[Dataset entries]

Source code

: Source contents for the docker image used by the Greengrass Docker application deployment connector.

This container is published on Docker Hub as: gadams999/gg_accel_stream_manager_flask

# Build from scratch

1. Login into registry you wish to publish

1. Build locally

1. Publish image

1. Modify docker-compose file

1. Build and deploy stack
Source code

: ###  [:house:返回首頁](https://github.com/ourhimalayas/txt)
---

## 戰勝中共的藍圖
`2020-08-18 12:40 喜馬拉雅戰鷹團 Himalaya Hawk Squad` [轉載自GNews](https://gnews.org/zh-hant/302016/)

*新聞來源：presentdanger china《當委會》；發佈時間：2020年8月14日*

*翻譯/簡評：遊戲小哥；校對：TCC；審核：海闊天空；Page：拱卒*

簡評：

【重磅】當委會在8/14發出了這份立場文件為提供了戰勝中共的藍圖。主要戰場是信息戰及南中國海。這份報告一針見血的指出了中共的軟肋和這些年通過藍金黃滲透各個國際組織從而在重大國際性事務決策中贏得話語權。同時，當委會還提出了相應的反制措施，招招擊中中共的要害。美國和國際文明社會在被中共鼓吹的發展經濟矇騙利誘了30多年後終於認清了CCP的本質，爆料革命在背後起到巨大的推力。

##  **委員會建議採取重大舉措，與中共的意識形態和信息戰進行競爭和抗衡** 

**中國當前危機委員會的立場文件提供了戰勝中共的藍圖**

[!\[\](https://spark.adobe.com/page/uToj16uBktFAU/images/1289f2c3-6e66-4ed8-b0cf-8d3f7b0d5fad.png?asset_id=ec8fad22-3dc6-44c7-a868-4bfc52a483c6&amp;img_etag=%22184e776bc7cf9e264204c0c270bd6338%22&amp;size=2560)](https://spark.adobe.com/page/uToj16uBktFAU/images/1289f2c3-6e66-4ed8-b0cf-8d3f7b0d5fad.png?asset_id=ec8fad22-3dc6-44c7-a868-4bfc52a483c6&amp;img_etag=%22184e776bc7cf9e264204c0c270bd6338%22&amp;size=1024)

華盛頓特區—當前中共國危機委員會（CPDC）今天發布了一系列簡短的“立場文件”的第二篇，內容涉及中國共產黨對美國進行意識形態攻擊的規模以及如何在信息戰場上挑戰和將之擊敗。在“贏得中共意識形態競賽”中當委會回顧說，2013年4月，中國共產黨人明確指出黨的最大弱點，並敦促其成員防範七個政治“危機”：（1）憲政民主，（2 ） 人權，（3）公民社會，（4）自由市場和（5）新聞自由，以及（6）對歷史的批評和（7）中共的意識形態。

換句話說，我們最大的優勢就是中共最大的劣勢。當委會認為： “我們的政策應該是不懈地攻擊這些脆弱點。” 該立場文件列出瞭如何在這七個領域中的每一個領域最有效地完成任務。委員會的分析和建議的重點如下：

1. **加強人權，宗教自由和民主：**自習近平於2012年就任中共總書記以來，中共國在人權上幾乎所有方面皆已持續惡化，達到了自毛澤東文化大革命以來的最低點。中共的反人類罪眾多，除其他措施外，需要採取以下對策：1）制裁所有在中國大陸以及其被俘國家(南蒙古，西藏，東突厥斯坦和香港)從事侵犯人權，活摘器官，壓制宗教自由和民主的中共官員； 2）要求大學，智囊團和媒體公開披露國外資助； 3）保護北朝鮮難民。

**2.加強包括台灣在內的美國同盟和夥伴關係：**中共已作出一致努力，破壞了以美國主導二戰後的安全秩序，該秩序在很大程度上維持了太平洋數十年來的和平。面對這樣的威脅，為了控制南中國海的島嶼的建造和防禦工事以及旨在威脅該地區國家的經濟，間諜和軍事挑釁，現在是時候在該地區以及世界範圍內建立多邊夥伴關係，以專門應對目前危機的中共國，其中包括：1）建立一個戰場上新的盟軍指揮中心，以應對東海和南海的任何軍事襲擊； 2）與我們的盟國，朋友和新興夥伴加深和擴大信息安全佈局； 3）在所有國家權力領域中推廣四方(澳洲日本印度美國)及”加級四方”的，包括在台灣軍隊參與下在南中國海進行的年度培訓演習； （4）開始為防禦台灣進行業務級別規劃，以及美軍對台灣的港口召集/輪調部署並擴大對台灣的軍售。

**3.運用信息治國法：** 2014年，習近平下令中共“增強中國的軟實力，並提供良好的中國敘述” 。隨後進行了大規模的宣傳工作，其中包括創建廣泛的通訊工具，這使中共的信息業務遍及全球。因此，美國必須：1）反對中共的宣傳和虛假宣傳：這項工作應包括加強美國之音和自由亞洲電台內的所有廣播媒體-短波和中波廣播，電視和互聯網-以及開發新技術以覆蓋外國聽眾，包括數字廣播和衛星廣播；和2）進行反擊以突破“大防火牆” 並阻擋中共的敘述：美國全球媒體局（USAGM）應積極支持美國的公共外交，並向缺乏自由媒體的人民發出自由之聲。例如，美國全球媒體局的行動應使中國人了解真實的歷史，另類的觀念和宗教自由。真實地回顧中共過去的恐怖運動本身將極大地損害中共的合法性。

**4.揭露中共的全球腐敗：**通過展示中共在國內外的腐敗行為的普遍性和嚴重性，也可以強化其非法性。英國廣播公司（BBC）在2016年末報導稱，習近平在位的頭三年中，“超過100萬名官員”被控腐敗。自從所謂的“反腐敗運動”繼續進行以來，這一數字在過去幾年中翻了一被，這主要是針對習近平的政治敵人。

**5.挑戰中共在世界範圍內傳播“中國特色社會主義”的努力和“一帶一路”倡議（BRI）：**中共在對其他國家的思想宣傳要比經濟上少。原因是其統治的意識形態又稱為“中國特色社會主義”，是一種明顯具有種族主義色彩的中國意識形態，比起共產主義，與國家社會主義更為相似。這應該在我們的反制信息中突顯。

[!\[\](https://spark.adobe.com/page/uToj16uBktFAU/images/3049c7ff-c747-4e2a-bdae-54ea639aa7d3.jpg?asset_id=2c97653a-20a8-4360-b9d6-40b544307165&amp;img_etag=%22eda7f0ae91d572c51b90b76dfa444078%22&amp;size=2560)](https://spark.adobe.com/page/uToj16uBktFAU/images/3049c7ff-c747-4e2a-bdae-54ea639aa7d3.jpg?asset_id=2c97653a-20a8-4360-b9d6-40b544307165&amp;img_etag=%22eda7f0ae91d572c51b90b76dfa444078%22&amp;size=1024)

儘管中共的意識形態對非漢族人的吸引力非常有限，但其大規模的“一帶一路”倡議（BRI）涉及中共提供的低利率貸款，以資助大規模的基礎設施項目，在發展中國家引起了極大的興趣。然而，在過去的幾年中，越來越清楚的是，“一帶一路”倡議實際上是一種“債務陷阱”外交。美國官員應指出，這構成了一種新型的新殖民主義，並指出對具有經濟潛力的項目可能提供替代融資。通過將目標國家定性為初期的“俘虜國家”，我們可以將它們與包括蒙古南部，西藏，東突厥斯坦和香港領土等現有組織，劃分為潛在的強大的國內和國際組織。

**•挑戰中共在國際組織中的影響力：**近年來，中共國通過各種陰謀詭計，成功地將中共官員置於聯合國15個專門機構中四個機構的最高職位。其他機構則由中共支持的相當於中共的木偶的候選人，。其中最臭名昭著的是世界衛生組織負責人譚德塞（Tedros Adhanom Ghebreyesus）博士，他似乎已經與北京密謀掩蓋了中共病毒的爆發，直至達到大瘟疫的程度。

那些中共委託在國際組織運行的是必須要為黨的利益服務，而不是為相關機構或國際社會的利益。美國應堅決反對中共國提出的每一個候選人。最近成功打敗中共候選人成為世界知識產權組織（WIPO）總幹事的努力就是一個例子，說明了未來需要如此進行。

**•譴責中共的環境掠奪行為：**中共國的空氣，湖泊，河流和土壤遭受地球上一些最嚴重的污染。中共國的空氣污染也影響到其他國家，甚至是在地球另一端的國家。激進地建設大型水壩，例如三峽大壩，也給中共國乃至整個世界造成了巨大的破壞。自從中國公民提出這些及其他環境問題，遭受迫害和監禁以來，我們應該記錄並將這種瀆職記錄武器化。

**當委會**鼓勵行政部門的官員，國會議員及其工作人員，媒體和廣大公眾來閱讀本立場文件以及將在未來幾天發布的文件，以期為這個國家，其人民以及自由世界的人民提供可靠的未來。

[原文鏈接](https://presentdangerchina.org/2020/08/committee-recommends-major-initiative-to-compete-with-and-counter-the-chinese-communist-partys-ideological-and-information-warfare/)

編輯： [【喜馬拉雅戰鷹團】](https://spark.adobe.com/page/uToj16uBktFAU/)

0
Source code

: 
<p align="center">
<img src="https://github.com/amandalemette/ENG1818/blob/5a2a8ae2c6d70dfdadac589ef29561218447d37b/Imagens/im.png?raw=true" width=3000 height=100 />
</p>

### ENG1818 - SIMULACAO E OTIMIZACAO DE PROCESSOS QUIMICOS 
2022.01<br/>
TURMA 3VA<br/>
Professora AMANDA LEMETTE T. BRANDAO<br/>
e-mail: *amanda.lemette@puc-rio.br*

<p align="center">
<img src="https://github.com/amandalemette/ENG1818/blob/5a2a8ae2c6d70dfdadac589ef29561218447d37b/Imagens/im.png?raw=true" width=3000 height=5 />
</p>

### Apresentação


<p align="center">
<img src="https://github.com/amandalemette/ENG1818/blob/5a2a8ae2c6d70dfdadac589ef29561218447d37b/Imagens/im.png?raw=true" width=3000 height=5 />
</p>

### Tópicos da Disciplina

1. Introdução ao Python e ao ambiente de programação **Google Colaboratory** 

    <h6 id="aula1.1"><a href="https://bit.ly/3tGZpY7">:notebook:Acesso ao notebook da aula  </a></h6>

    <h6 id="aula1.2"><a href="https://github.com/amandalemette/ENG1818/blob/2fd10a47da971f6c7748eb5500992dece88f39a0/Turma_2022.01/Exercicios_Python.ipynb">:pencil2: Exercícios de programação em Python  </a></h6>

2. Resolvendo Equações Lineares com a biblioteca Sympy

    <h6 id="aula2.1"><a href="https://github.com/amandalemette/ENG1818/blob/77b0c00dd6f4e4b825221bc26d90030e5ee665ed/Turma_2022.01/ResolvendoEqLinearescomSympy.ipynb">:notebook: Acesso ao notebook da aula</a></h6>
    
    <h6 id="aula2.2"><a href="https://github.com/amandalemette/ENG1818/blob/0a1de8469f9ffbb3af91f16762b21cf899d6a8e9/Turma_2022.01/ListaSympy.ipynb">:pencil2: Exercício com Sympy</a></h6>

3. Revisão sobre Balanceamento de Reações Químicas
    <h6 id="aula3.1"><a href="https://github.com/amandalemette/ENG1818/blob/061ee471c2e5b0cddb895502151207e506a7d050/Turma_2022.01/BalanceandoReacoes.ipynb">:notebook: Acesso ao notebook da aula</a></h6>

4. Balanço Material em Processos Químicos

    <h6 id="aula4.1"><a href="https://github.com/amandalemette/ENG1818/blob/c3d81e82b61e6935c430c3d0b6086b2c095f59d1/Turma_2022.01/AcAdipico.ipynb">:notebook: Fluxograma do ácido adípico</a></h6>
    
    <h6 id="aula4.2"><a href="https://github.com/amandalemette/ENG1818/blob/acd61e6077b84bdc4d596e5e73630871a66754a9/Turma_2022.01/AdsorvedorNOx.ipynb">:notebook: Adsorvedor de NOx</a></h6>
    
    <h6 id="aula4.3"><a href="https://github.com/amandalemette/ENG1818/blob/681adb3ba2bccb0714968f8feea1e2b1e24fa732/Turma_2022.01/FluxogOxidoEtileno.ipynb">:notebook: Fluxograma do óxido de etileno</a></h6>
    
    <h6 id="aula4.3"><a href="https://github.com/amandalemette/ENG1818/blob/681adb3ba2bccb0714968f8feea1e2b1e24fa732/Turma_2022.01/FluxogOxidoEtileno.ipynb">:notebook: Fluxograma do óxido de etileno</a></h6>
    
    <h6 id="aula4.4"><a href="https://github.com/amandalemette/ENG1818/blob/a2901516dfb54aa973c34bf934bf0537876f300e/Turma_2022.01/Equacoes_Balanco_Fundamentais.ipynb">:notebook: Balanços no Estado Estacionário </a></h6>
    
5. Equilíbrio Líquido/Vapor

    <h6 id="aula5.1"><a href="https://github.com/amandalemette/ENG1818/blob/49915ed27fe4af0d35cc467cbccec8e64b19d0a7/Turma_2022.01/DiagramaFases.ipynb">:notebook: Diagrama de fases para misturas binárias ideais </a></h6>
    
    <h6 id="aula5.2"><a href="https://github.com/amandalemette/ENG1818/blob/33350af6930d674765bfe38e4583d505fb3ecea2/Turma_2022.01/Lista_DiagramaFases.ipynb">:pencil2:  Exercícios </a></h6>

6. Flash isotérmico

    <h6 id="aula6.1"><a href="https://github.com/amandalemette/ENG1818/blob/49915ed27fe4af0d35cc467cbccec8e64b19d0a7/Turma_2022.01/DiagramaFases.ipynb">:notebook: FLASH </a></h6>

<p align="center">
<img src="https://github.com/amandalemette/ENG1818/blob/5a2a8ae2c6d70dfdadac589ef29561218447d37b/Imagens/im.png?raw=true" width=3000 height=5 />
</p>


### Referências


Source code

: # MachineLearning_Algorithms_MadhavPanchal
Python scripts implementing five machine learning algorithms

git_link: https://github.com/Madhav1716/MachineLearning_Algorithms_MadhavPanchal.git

Exercise:
Looking at the records above, return exactly the lines from the line with "Exercício com Sympy</a></h6>" to the line with "4. Balanço Material em Processos Químicos", both ends included.

Written reply:
    <h6 id="aula2.2"><a href="https://github.com/amandalemette/ENG1818/blob/0a1de8469f9ffbb3af91f16762b21cf899d6a8e9/Turma_2022.01/ListaSympy.ipynb">:pencil2: Exercício com Sympy</a></h6>

3. Revisão sobre Balanceamento de Reações Químicas
    <h6 id="aula3.1"><a href="https://github.com/amandalemette/ENG1818/blob/061ee471c2e5b0cddb895502151207e506a7d050/Turma_2022.01/BalanceandoReacoes.ipynb">:notebook: Acesso ao notebook da aula</a></h6>

4. Balanço Material em Processos Químicos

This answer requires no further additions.